Segment Start: Exercise material
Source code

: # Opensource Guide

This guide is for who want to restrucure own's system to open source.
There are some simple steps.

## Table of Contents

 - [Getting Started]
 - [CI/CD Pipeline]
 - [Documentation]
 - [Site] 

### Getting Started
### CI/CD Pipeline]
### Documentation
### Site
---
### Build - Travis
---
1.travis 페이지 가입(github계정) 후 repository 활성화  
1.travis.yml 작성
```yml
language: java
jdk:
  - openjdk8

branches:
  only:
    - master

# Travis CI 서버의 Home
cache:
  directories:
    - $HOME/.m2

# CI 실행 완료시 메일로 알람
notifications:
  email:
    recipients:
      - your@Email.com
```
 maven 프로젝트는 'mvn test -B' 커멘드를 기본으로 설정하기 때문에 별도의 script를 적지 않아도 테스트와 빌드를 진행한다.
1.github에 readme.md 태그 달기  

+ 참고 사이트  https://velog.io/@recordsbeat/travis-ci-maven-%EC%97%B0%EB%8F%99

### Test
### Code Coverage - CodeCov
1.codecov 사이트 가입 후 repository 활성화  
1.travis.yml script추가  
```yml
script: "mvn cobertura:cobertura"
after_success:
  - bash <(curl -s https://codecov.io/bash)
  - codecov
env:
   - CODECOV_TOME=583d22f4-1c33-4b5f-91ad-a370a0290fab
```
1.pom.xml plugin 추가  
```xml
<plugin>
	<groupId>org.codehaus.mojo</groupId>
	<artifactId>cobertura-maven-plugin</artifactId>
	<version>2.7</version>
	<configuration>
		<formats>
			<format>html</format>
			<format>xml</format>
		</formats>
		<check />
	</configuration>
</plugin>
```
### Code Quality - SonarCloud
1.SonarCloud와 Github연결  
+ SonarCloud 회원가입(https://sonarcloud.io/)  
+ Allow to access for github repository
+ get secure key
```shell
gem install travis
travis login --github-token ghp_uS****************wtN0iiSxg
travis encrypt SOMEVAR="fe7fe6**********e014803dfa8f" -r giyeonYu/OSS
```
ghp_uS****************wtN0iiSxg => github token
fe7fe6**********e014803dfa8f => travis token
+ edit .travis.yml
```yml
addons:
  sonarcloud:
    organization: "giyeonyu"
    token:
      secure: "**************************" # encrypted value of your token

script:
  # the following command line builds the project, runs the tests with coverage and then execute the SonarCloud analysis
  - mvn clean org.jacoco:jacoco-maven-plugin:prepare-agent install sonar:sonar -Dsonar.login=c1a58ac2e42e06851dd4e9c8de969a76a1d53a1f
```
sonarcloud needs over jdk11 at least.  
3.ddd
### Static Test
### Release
Segment End: Exercise material
### [Exercise description]
All lines from the one with "fe7fe6**********e014803dfa8f => travis token" through the end of the records need to be copied exactly, and no other lines.

### [Response box]
fe7fe6**********e014803dfa8f => travis token
+ edit .travis.yml
```yml
addons:
  sonarcloud:
    organization: "giyeonyu"
    token:
      secure: "**************************" # encrypted value of your token

script:
  # the following command line builds the project, runs the tests with coverage and then execute the SonarCloud analysis
  - mvn clean org.jacoco:jacoco-maven-plugin:prepare-agent install sonar:sonar -Dsonar.login=c1a58ac2e42e06851dd4e9c8de969a76a1d53a1f
```
sonarcloud needs over jdk11 at least.  
3.ddd
### Static Test
### Release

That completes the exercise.